Task to carry out | The answer is an exact repetition of every entry, with all images left out.

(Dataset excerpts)

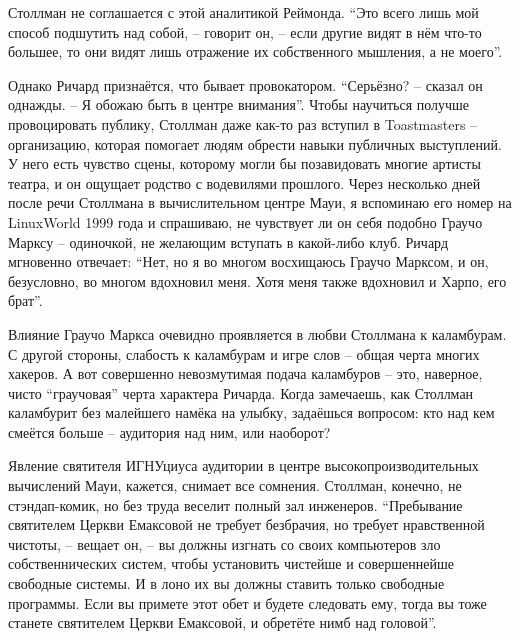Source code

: Столлман не соглашается с этой аналитикой Реймонда. \enquote{Это всего лишь мой способ подшутить над собой, -- говорит он, -- если другие видят в нём что-то большее, то они видят лишь отражение их собственного мышления, а не моего}.

Однако Ричард признаётся, что бывает провокатором. \enquote{Серьёзно? -- сказал он однажды. -- Я обожаю быть в центре внимания}. Чтобы научиться получше провоцировать публику, Столлман даже как-то раз вступил в Toastmasters -- организацию, которая помогает людям обрести навыки публичных выступлений. У него есть чувство сцены, которому могли бы позавидовать многие артисты театра, и он ощущает родство с водевилями прошлого. Через несколько дней после речи Столлмана в вычислительном центре Мауи, я вспоминаю его номер на LinuxWorld 1999 года и спрашиваю, не чувствует ли он себя подобно Граучо Марксу -- одиночкой, не желающим вступать в какой-либо клуб.  Ричард мгновенно отвечает: \enquote{Нет, но я во многом восхищаюсь Граучо Марксом, и он, безусловно, во многом вдохновил меня. Хотя меня также вдохновил и Харпо, его брат}.

Влияние Граучо Маркса очевидно проявляется в любви Столлмана к каламбурам. С другой стороны, слабость к каламбурам и игре слов -- общая черта многих хакеров. А вот совершенно невозмутимая подача каламбуров -- это, наверное, чисто \enquote{граучовая} черта характера Ричарда. Когда замечаешь, как Столлман каламбурит без малейшего намёка на улыбку, задаёшься вопросом: кто над кем смеётся больше -- аудитория над ним, или наоборот?

Явление святителя ИГНУциуса аудитории в центре высокопроизводительных вычислений Мауи, кажется, снимает все сомнения. Столлман, конечно, не стэндап-комик, но без труда веселит полный зал инженеров. \enquote{Пребывание святителем Церкви Емаксовой не требует безбрачия, но требует нравственной чистоты, -- вещает он, -- вы должны изгнать со своих компьютеров зло собственнических систем, чтобы установить чистейше и совершеннейше свободные системы. И в лоно их вы должны ставить только свободные программы. Если вы примете этот обет и будете следовать ему, тогда вы тоже станете святителем Церкви Емаксовой, и обретёте нимб над головой}.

Exercise response |
Source code

: Столлман не соглашается с этой аналитикой Реймонда. \enquote{Это всего лишь мой способ подшутить над собой, -- говорит он, -- если другие видят в нём что-то большее, то они видят лишь отражение их собственного мышления, а не моего}.

Однако Ричард признаётся, что бывает провокатором. \enquote{Серьёзно? -- сказал он однажды. -- Я обожаю быть в центре внимания}. Чтобы научиться получше провоцировать публику, Столлман даже как-то раз вступил в Toastmasters -- организацию, которая помогает людям обрести навыки публичных выступлений. У него есть чувство сцены, которому могли бы позавидовать многие артисты театра, и он ощущает родство с водевилями прошлого. Через несколько дней после речи Столлмана в вычислительном центре Мауи, я вспоминаю его номер на LinuxWorld 1999 года и спрашиваю, не чувствует ли он себя подобно Граучо Марксу -- одиночкой, не желающим вступать в какой-либо клуб.  Ричард мгновенно отвечает: \enquote{Нет, но я во многом восхищаюсь Граучо Марксом, и он, безусловно, во многом вдохновил меня. Хотя меня также вдохновил и Харпо, его брат}.

Влияние Граучо Маркса очевидно проявляется в любви Столлмана к каламбурам. С другой стороны, слабость к каламбурам и игре слов -- общая черта многих хакеров. А вот совершенно невозмутимая подача каламбуров -- это, наверное, чисто \enquote{граучовая} черта характера Ричарда. Когда замечаешь, как Столлман каламбурит без малейшего намёка на улыбку, задаёшься вопросом: кто над кем смеётся больше -- аудитория над ним, или наоборот?

Явление святителя ИГНУциуса аудитории в центре высокопроизводительных вычислений Мауи, кажется, снимает все сомнения. Столлман, конечно, не стэндап-комик, но без труда веселит полный зал инженеров. \enquote{Пребывание святителем Церкви Емаксовой не требует безбрачия, но требует нравственной чистоты, -- вещает он, -- вы должны изгнать со своих компьютеров зло собственнических систем, чтобы установить чистейше и совершеннейше свободные системы. И в лоно их вы должны ставить только свободные программы. Если вы примете этот обет и будете следовать ему, тогда вы тоже станете святителем Церкви Емаксовой, и обретёте нимб над головой}.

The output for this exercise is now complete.